Pi, diberi nama menurut salah satu huruf Yunani, yang uniknya tidak diberi nama oleh orang Yunani atau ditemukan oleh mereka.
Konsep pi pertama kali dimunculkan oleh bangsa Mesir Kuno yang dibuktikan dengan sebuah catatan sejarah yang menyatakan bahwa angka ini sudah digunakan pada tahun 1650 SM.
Catatan tersebut ditulis oleh seseorang bernama Ahmes, yang menunjukkan beberapa rumus matematika, di antaranya tentang perkiraan kasar bagaimana menghitung luas lingkaran menggunakan suatu angka yang bila diterjemahkan dalam istilah modern mewakili 3,1604.

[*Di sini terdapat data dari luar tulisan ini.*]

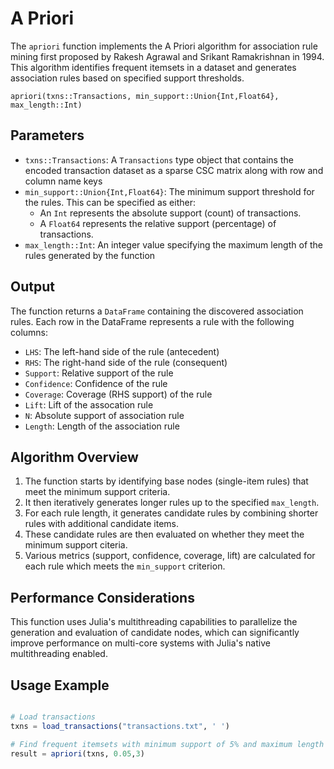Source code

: # A Priori

The `apriori` function implements the A Priori algorithm for association rule mining first proposed by Rakesh Agrawal and Srikant Ramakrishnan in 1994. This algorithm identifies frequent itemsets in a dataset and generates association rules based on specified support thresholds.

```@docs
apriori(txns::Transactions, min_support::Union{Int,Float64}, max_length::Int)
```

## Parameters
- `txns::Transactions`: A `Transactions` type object that contains the encoded transaction dataset as a sparse CSC matrix along with row and column name keys
- `min_support::Union{Int,Float64}`: The minimum support threshold for the rules. This can be specified as either:
    - An `Int` represents the absolute support (count) of transactions.
    - A `Float64` represents the relative support (percentage) of transactions.
- `max_length::Int`: An integer value specifying the maximum length of the rules generated by the function

## Output
The function returns a `DataFrame` containing the discovered association rules. Each row in the DataFrame represents a rule with the following columns:
- `LHS`: The left-hand side of the rule (antecedent)
- `RHS`: The right-hand side of the rule (consequent)
- `Support`: Relative support of the rule
- `Confidence`: Confidence of the rule
- `Coverage`: Coverage (RHS support) of the rule
- `Lift`: Lift of the assocation rule
- `N`: Absolute support of association rule
- `Length`: Length of the association rule

## Algorithm Overview

1. The function starts by identifying base nodes (single-item rules) that meet the minimum support criteria.
2. It then iteratively generates longer rules up to the specified `max_length`.
3. For each rule length, it generates candidate rules by combining shorter rules with additional candidate items.
4. These candidate rules are then evaluated on whether they meet the minimum support citeria.
5. Various metrics (support, confidence, coverage, lift) are calculated for each rule which meets the `min_support` criterion.

## Performance Considerations

This function uses Julia's multithreading capabilities to parallelize the generation and evaluation of candidate nodes, which can significantly improve performance on multi-core systems with Julia's native multithreading enabled.

## Usage Example

```julia

# Load transactions
txns = load_transactions("transactions.txt", ' ')

# Find frequent itemsets with minimum support of 5% and maximum length of 3
result = apriori(txns, 0.05,3)
```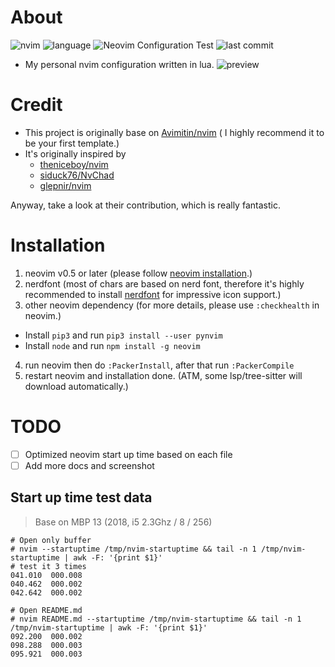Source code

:

# About
![nvim](https://img.shields.io/badge/require%20neovim-v0.5.1-red)
![language](https://img.shields.io/github/languages/top/Yarnus/nvim)
![Neovim Configuration Test](https://img.shields.io/github/workflow/status/Yarnus/nvim/Neovim%20Configuration%20Test?label=paker%20compile&logo=Github)
![last commit](https://img.shields.io/github/last-commit/Yarnus/nvim?color=yellow)

- My personal nvim configuration written in lua.
![preview](https://i.imgur.com/GQJEB85.png)


# Credit
- This project is originally base on [Avimitin/nvim](https://github.com/Avimitin/nvim)  ( I highly recommend it to be your first template.)
- It's originally inspired by
  - [theniceboy/nvim](https://github.com/theniceboy/nvim)
  - [siduck76/NvChad](https://github.com/siduck76/NvChad)
  - [glepnir/nvim](https://github.com/glepnir/nvim)

Anyway, take a look at their contribution, which is really fantastic.

# Installation
1. neovim v0.5 or later (please follow [neovim installation](https://github.com/neovim/neovim/wiki/Installing-Neovim).) 
2. nerdfont (most of chars are based on nerd font, therefore it's highly recommended to install [nerdfont](https://www.nerdfonts.com/font-downloads) for impressive icon support.)
3. other neovim dependency (for more details, please use `:checkhealth` in neovim.)
  - Install `pip3` and run `pip3 install --user pynvim`
  - Install `node` and run `npm install -g neovim`
4. run neovim then do `:PackerInstall`, after that run `:PackerCompile`
5. restart neovim and installation done. (ATM, some lsp/tree-sitter will download automatically.)

# TODO
- [ ] Optimized neovim start up time based on each file
- [ ] Add more docs and screenshot

## Start up time test data
> Base on MBP 13 (2018, i5 2.3Ghz / 8 / 256)
```text
# Open only buffer
# nvim --startuptime /tmp/nvim-startuptime && tail -n 1 /tmp/nvim-startuptime | awk -F: '{print $1}'
# test it 3 times
041.010  000.008
040.462  000.002
042.642  000.002

# Open README.md
# nvim README.md --startuptime /tmp/nvim-startuptime && tail -n 1 /tmp/nvim-startuptime | awk -F: '{print $1}'
092.200  000.002
098.288  000.003
095.921  000.003

```
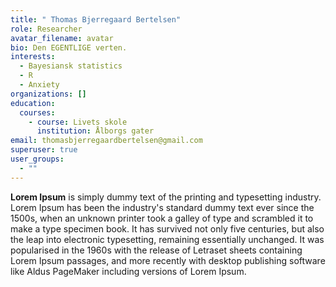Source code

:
 ```yaml
---
title: " Thomas Bjerregaard Bertelsen"
role: Researcher
avatar_filename: avatar
bio: Den EGENTLIGE verten.
interests:
  - Bayesiansk statistics
  - R
  - Anxiety
organizations: []
education:
  courses:
    - course: Livets skole
      institution: Ålborgs gater
email: thomasbjerregaardbertelsen@gmail.com
superuser: true
user_groups:
  - ""
---
```

<!--StartFragment-->

**Lorem Ipsum** is simply dummy text of the printing and typesetting industry. Lorem Ipsum has been the industry's standard dummy text ever since the 1500s, when an unknown printer took a galley of type and scrambled it to make a type specimen book. It has survived not only five centuries, but also the leap into electronic typesetting, remaining essentially unchanged. It was popularised in the 1960s with the release of Letraset sheets containing Lorem Ipsum passages, and more recently with desktop publishing software like Aldus PageMaker including versions of Lorem Ipsum.

<!--EndFragment-->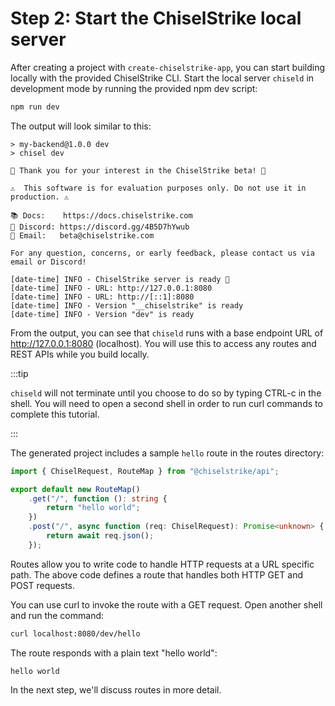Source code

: # Step 2: Start the ChiselStrike local server

After creating a project with `create-chiselstrike-app`, you can start building
locally with the provided ChiselStrike CLI.  Start the local server `chiseld` in
development mode by running the provided npm dev script:

```bash
npm run dev
```

The output will look similar to this:

```
> my-backend@1.0.0 dev
> chisel dev

🚀 Thank you for your interest in the ChiselStrike beta! 🚀

⚠️  This software is for evaluation purposes only. Do not use it in production. ⚠️

📚 Docs:    https://docs.chiselstrike.com
💬 Discord: https://discord.gg/4B5D7hYwub
📧 Email:   beta@chiselstrike.com

For any question, concerns, or early feedback, please contact us via email or Discord!

[date-time] INFO - ChiselStrike server is ready 🚀
[date-time] INFO - URL: http://127.0.0.1:8080
[date-time] INFO - URL: http://[::1]:8080
[date-time] INFO - Version "__chiselstrike" is ready
[date-time] INFO - Version "dev" is ready
```

From the output, you can see that `chiseld` runs with a base endpoint URL of
http://127.0.0.1:8080 (localhost).  You will use this to access any routes and
REST APIs while you build locally.

:::tip

`chiseld` will not terminate until you choose to do so by typing CTRL-c in the
shell. You will need to open a second shell in order to run curl commands to
complete this tutorial.

:::

The generated project includes a sample `hello` route in the routes directory:

```ts title="my-backend/routes/hello.ts"
import { ChiselRequest, RouteMap } from "@chiselstrike/api";

export default new RouteMap()
    .get("/", function (): string {
        return "hello world";
    })
    .post("/", async function (req: ChiselRequest): Promise<unknown> {
        return await req.json();
    });
```

Routes allow you to write code to handle HTTP requests at a URL specific path.
The above code defines a route that handles both HTTP GET and POST requests.

You can use curl to invoke the route with a GET request. Open another shell and
run the command:

```bash
curl localhost:8080/dev/hello
```

The route responds with a plain text "hello world":

```
hello world
```

In the next step, we'll discuss routes in more detail.
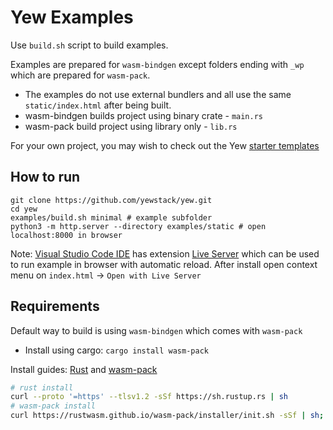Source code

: # Yew Examples

Use `build.sh` script to build examples. 

Examples are prepared for `wasm-bindgen` except folders ending with `_wp` which are prepared for `wasm-pack`.

- The examples do not use external bundlers and all use the same `static/index.html` after being built.
- wasm-bindgen builds project using binary crate - `main.rs`
- wasm-pack build project using library only - `lib.rs`

For your own project, you may wish to check out the Yew [starter templates](https://yew.rs/docs/getting-started/starter-templates)


## How to run

```
git clone https://github.com/yewstack/yew.git
cd yew
examples/build.sh minimal # example subfolder
python3 -m http.server --directory examples/static # open localhost:8000 in browser
```


Note: [Visual Studio Code IDE](https://code.visualstudio.com/) has extension [Live Server](https://marketplace.visualstudio.com/items?itemName=ritwickdey.LiveServer) which can be used to run example in browser with automatic reload. After install open context menu on `index.html` -> `Open with Live Server`

## Requirements

Default way to build is using `wasm-bindgen` which comes with `wasm-pack`

- Install using cargo: `cargo install wasm-pack`

Install guides: [Rust](https://www.rust-lang.org/learn/get-started) and [wasm-pack](https://rustwasm.github.io/wasm-pack/installer/)

```bash
# rust install
curl --proto '=https' --tlsv1.2 -sSf https://sh.rustup.rs | sh
# wasm-pack install
curl https://rustwasm.github.io/wasm-pack/installer/init.sh -sSf | sh;
```
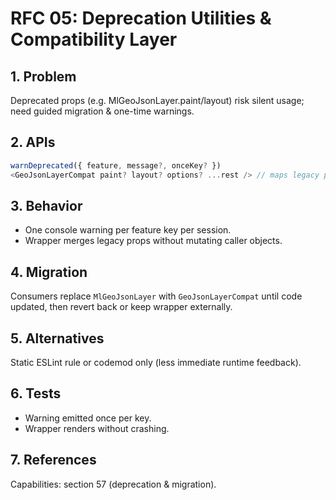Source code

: # RFC 05: Deprecation Utilities & Compatibility Layer

## 1. Problem
Deprecated props (e.g. MlGeoJsonLayer.paint/layout) risk silent usage; need guided migration & one-time warnings.

## 2. APIs
```ts
warnDeprecated({ feature, message?, onceKey? })
<GeoJsonLayerCompat paint? layout? options? ...rest /> // maps legacy props -> options.
```

## 3. Behavior
- One console warning per feature key per session.
- Wrapper merges legacy props without mutating caller objects.

## 4. Migration
Consumers replace `MlGeoJsonLayer` with `GeoJsonLayerCompat` until code updated, then revert back or keep wrapper externally.

## 5. Alternatives
Static ESLint rule or codemod only (less immediate runtime feedback).

## 6. Tests
- Warning emitted once per key.
- Wrapper renders without crashing.

## 7. References
Capabilities: section 57 (deprecation & migration).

Baru pada sekitar tahun 200 SM, orang Yunani menjadi sadar akan pentingnya pi, meskipun mereka bukanlah yang memberi nama angka itu.
Archimedes memperkirakan nilai pi sekitar tahun 200 SM dalam bentuk pecahan, mengingat orang Yunani pada saat itu belum menggunakan desimal.
Archimedes memperkirakan pi sebagai pecahan 3 1/7, yang dalam desimal bernilai sekitar 3,14.
Matematikawan dan ilmuwan lantas menggunakan nilai pi menurut perhitungan Archimedes selama berabad-abad.
Ketertarikan akan angka ini kembali mengemuka pada akhir abad ke-16. Ludolph Van Ceulon mendedikasikan banyak waktu untuk meneliti pi, dan menerbitkan buku berjudul On the Circle (Van den Circkel) untuk menuliskan penemuannya.
Ludolp berhasil menghitung pi hingga 35 desimal yang kemudian dinamakan sebagai Angka Ludolphian untuk menghormatinya.
Baru pada awal abad ke-18 angka 3,14159 mendapatkan namanya seperti sekarang.
Pelopor penyebutan pi bisa dilacak pada William Jones, seorang ahli matematika Welsh. Dia menyarankan angka “ajaib” tersebut dinamakan pi (Π) yang juga mewakili salah satu abjad Yunani.
Tradisi ini dipopulerkan oleh matematikawan lain dan menjadi kesepakatan bersama hingga saat ini.